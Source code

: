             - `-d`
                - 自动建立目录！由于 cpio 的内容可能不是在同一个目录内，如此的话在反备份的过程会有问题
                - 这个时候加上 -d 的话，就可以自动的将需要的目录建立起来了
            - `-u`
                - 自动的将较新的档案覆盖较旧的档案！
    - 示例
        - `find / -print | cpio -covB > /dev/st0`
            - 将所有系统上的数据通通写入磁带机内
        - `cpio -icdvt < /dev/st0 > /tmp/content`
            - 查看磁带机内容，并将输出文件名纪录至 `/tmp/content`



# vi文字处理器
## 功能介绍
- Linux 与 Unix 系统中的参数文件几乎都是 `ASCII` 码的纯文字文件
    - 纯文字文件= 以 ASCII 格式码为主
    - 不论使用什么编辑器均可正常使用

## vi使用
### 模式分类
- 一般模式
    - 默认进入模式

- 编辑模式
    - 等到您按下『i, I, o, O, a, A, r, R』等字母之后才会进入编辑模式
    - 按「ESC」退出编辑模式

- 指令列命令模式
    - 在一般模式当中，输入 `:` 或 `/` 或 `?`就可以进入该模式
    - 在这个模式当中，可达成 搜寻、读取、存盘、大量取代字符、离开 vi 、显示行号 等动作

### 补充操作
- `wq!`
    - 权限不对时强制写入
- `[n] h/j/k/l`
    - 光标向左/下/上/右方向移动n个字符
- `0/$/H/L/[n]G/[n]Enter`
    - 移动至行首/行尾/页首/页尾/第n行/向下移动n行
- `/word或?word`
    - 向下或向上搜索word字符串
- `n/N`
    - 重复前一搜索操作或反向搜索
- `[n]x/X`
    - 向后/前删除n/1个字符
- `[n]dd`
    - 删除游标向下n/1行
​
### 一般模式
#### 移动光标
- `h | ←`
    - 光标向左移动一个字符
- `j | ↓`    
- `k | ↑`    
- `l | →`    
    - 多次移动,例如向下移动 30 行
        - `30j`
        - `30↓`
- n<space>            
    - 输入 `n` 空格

# Work instruction:
Give every entry back unchanged. Leave none out.

# Solution to this task:
Source code

:             - `-d`
                - 自动建立目录！由于 cpio 的内容可能不是在同一个目录内，如此的话在反备份的过程会有问题
                - 这个时候加上 -d 的话，就可以自动的将需要的目录建立起来了
            - `-u`
                - 自动的将较新的档案覆盖较旧的档案！
    - 示例
        - `find / -print | cpio -covB > /dev/st0`
            - 将所有系统上的数据通通写入磁带机内
        - `cpio -icdvt < /dev/st0 > /tmp/content`
            - 查看磁带机内容，并将输出文件名纪录至 `/tmp/content`



# vi文字处理器
## 功能介绍
- Linux 与 Unix 系统中的参数文件几乎都是 `ASCII` 码的纯文字文件
    - 纯文字文件= 以 ASCII 格式码为主
    - 不论使用什么编辑器均可正常使用

## vi使用
### 模式分类
- 一般模式
    - 默认进入模式

- 编辑模式
    - 等到您按下『i, I, o, O, a, A, r, R』等字母之后才会进入编辑模式
    - 按「ESC」退出编辑模式

- 指令列命令模式
    - 在一般模式当中，输入 `:` 或 `/` 或 `?`就可以进入该模式
    - 在这个模式当中，可达成 搜寻、读取、存盘、大量取代字符、离开 vi 、显示行号 等动作

### 补充操作
- `wq!`
    - 权限不对时强制写入
- `[n] h/j/k/l`
    - 光标向左/下/上/右方向移动n个字符
- `0/$/H/L/[n]G/[n]Enter`
    - 移动至行首/行尾/页首/页尾/第n行/向下移动n行
- `/word或?word`
    - 向下或向上搜索word字符串
- `n/N`
    - 重复前一搜索操作或反向搜索
- `[n]x/X`
    - 向后/前删除n/1个字符
- `[n]dd`
    - 删除游标向下n/1行
​
### 一般模式
#### 移动光标
- `h | ←`
    - 光标向左移动一个字符
- `j | ↓`    
- `k | ↑`    
- `l | →`    
    - 多次移动,例如向下移动 30 行
        - `30j`
        - `30↓`
- n<space>            
    - 输入 `n` 空格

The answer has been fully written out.